= Exercise description =
Would you work out how many lines below include the word "userLimit"? Only that number is wanted.

= Information shown =
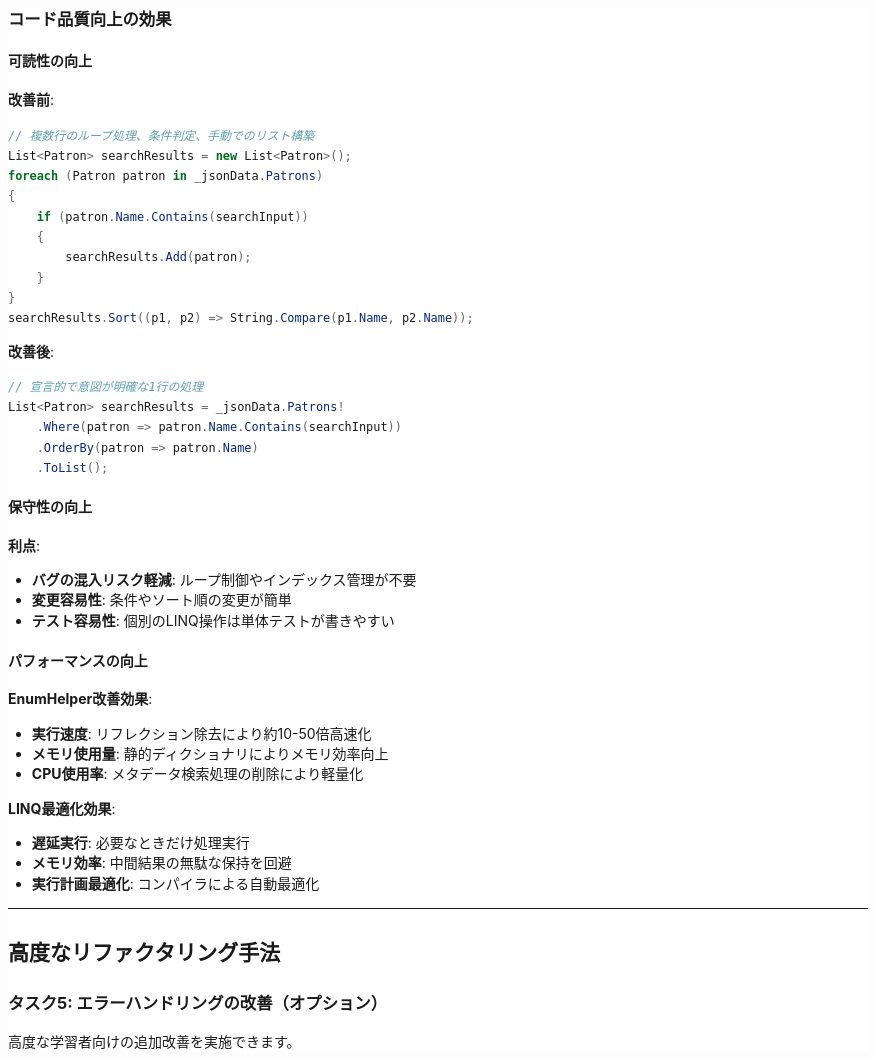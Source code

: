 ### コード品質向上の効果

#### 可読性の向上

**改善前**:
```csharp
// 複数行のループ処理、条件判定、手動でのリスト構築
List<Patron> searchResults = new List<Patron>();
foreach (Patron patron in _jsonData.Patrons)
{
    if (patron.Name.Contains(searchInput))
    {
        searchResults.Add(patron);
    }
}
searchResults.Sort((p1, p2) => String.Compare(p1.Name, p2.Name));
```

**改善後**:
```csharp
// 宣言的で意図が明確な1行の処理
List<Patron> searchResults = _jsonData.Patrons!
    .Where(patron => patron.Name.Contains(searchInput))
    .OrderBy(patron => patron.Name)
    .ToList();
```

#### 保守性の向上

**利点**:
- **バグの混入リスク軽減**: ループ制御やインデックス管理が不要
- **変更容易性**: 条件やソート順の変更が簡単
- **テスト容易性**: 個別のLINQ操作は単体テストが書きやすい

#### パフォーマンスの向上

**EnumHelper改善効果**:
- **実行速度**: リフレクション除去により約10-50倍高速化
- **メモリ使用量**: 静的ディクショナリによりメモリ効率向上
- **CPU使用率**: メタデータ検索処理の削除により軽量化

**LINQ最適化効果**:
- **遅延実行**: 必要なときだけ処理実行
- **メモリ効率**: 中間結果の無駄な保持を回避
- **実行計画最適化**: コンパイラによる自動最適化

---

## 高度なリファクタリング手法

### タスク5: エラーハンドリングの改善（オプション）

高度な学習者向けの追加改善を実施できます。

* * *

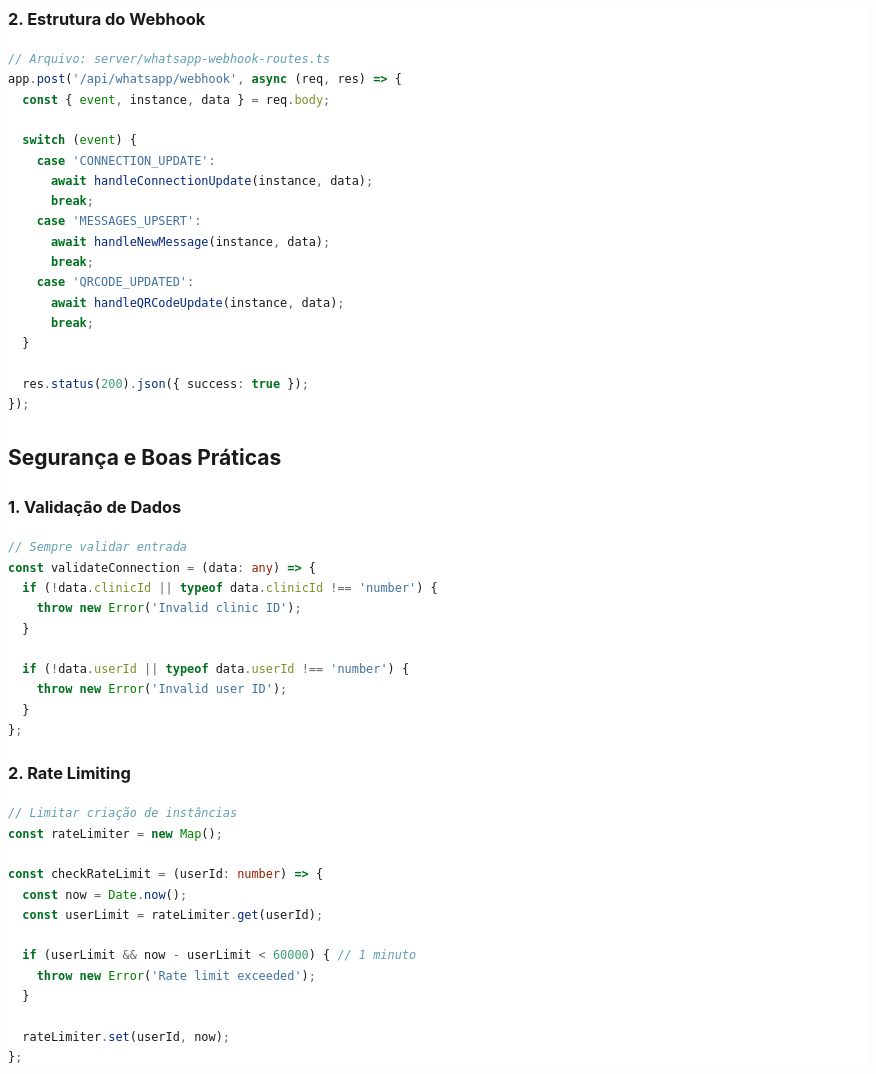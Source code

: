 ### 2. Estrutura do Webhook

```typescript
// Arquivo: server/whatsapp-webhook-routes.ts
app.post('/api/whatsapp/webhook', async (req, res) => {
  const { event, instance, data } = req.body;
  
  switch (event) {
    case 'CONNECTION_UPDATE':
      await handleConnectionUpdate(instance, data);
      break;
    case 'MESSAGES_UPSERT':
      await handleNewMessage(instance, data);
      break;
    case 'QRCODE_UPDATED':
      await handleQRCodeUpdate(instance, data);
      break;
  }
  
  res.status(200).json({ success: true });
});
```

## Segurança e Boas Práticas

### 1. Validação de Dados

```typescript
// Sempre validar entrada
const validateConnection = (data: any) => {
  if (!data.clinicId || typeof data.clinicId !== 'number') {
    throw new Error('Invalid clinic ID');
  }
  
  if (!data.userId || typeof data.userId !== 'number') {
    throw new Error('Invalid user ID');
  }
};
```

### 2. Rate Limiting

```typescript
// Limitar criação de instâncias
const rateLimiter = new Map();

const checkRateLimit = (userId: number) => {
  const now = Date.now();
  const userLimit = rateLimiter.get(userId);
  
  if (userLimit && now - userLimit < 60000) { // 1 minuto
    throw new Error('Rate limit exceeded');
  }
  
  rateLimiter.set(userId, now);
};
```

= Task response =
2